Delivering on their promises, Lt. Gov. Dan Patrick and Sen. Kelly Hancock have delivered the most significant reform to state budgeting since the late 1970s. A pair of measures unveiled at the Capitol today would strictly limit the growth of government to no more than the sum of population growth and inflation.
That’s the measure widely supported by Texas voters generally, and Republicans in particular. In 2012, a non-binding GOP ballot measure calling for such a limitation earned 94 percent of the vote. Yet the reform has stalled out in the legislature in past years.
For example, then-senator Dan Patrick had championed the idea since before entering the Senate. In 2013 he successfully moved similar legislation out of the Finance Committee in 2013, but the measure died without being given a floor debate.

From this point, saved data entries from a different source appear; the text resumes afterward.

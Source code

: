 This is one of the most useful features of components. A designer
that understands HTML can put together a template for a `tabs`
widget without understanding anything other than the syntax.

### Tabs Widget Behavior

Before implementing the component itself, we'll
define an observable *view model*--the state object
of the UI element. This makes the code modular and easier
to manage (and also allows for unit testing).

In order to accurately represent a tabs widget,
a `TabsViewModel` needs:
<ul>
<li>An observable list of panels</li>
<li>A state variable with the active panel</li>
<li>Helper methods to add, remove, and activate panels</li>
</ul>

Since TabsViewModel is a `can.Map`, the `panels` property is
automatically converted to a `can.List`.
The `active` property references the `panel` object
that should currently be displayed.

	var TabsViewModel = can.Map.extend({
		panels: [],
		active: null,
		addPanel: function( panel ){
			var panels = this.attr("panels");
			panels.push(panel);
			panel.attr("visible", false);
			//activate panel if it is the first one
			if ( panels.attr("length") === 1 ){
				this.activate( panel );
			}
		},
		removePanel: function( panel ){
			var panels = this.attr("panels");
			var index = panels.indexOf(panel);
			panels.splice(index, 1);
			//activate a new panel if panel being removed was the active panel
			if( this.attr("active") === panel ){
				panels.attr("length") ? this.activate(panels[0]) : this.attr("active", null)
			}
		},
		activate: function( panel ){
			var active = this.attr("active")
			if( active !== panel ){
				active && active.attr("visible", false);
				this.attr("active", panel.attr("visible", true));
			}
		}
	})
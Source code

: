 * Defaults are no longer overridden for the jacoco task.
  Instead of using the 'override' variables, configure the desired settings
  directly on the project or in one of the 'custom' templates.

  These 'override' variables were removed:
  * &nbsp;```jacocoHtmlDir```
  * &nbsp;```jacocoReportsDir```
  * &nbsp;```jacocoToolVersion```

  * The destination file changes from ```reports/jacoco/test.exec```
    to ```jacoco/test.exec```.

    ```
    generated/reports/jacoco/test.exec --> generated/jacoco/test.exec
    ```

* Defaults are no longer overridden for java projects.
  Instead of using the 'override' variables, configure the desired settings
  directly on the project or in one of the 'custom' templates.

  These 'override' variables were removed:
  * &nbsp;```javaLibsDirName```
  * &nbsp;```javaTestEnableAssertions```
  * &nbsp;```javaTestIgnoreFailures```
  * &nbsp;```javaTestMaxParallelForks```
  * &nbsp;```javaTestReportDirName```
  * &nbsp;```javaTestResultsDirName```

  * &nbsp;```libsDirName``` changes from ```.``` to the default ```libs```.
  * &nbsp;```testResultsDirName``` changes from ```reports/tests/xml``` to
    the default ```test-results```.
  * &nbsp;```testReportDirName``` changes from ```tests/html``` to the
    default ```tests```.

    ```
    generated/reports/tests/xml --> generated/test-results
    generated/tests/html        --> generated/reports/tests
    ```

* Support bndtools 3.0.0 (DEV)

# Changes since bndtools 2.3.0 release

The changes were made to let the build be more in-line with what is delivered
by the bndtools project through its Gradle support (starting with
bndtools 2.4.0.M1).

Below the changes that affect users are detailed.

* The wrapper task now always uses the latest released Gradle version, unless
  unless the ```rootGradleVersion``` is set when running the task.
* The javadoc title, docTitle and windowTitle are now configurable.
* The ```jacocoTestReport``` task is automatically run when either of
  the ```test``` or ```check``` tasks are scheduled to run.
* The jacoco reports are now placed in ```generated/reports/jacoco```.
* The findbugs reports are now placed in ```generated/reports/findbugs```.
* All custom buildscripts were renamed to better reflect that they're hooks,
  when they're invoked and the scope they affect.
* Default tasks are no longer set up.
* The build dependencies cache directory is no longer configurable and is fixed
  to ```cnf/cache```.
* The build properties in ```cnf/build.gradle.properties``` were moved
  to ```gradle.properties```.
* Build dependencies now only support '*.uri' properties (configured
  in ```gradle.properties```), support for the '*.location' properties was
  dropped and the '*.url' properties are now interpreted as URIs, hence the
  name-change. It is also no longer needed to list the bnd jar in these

As reported earlier today by our own Cary Cheshire, Hancock’s SB9 and SJR2 would limit the growth of all state government to the population-plus-inflation level. This is in marked contrast to the current spending cap — which was adopted in the late 1970s — which applies only to a portion of the budget and uses the vacuous notion of “projected personal income growth” as the measuring stick.
The Texas Senate is living up to the pre-Session hype. Serious, reform-minded legislation is moving forward at a respectful clip.
The Senate, under Patrick’s leadership, has driven forward the policy discussions on significant tax relief, reforms to transportation funding, simplifying the business tax, controlling property taxes, putting wayward state agencies in their place, and a bevy other reforms.
While we are long way from these measures going into law, the momentum in the Senate is a promising sign for Texans eager to see elected officials — like Dan Patrick and his Senate GOP colleagues — deliver on their promises.